This repository contains the scripts used to conduct the analyses in the manuscript "Expansion of MHC-IIB has constrained the evolution of MHC-IIA in passerines" Iris L. Ruesink-Bueno, Anna Drews, Emily O’Connor and Helena Westerdahl
Workflow written and run by Emily O'Connor (08-04-2024)
Analyses were run using the workflow manager Nextflow (version 23.10.0)

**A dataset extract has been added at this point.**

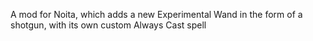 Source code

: A mod for Noita, which adds a new Experimental Wand in the form of a shotgun, with its own custom Always Cast spell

| - env/ Contains YAML file to re-create the nextflow environment used to run the workflows
| - nonpartitioned/ Contains workflow script (main.nf) and configuration file (nextflow.config) to run selection analyses (BUSTED, MEME & FUBAR) on non-partitioned dataset
| - partitioned/ Contains workflow script (main.nf) and configuration file (nextflow.config) to run BUSTED-PH test on partitioned dataset. Also contains HyPhy batch file required to run BUSTED-PH
To reproduce and run the code in Nextflow first create and activate the conda environment (giving it the name 'nextflow-env') that contains the version of Nextflow used to run the analyses in our study and its dependencies. To create the conda environment from the YAML file in the 'env' folder run the following command from within the 'env' folder (note that you will need conda installed for this to work):
conda env create -n nextlow-env -f nextflow_environment.yml
The conda environment can then be activated using the following command:
conda activate nextlow-env
Once the conda environment has been activated, the workflow scripts found within the folders 'partitioned' and 'nonpartitioned' can be run. Note that if Nextflow is installed already on your computer / server, then it would be possible to run these analyses without the conda environment. The conda environment is primarily to aid reproducibility by ensuring the analyses can be run within the same environment.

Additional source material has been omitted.